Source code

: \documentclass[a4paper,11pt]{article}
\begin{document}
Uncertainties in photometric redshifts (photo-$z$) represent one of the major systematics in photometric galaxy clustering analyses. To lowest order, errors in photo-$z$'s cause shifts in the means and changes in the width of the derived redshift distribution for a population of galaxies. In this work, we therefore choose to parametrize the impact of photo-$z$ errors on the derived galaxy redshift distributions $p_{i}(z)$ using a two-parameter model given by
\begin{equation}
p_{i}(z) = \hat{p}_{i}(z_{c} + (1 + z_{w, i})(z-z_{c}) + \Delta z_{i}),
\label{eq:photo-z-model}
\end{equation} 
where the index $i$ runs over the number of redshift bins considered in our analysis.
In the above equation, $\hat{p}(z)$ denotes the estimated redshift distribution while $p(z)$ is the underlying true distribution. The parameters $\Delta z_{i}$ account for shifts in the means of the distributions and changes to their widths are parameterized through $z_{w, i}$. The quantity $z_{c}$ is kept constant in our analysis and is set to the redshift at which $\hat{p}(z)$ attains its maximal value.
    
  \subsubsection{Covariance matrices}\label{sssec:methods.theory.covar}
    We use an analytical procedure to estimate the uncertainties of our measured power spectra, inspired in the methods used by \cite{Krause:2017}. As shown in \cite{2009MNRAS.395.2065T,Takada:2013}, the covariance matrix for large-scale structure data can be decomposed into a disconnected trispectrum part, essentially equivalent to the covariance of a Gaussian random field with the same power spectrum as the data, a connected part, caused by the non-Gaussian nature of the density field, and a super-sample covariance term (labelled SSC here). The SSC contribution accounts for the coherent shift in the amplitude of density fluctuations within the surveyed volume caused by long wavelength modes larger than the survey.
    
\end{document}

Task to complete:
Repeat all the entries above without altering anything.

Result:
Source code

: \documentclass[a4paper,11pt]{article}
\begin{document}
Uncertainties in photometric redshifts (photo-$z$) represent one of the major systematics in photometric galaxy clustering analyses. To lowest order, errors in photo-$z$'s cause shifts in the means and changes in the width of the derived redshift distribution for a population of galaxies. In this work, we therefore choose to parametrize the impact of photo-$z$ errors on the derived galaxy redshift distributions $p_{i}(z)$ using a two-parameter model given by
\begin{equation}
p_{i}(z) = \hat{p}_{i}(z_{c} + (1 + z_{w, i})(z-z_{c}) + \Delta z_{i}),
\label{eq:photo-z-model}
\end{equation} 
where the index $i$ runs over the number of redshift bins considered in our analysis.
In the above equation, $\hat{p}(z)$ denotes the estimated redshift distribution while $p(z)$ is the underlying true distribution. The parameters $\Delta z_{i}$ account for shifts in the means of the distributions and changes to their widths are parameterized through $z_{w, i}$. The quantity $z_{c}$ is kept constant in our analysis and is set to the redshift at which $\hat{p}(z)$ attains its maximal value.
    
  \subsubsection{Covariance matrices}\label{sssec:methods.theory.covar}
    We use an analytical procedure to estimate the uncertainties of our measured power spectra, inspired in the methods used by \cite{Krause:2017}. As shown in \cite{2009MNRAS.395.2065T,Takada:2013}, the covariance matrix for large-scale structure data can be decomposed into a disconnected trispectrum part, essentially equivalent to the covariance of a Gaussian random field with the same power spectrum as the data, a connected part, caused by the non-Gaussian nature of the density field, and a super-sample covariance term (labelled SSC here). The SSC contribution accounts for the coherent shift in the amplitude of density fluctuations within the surveyed volume caused by long wavelength modes larger than the survey.
    
\end{document}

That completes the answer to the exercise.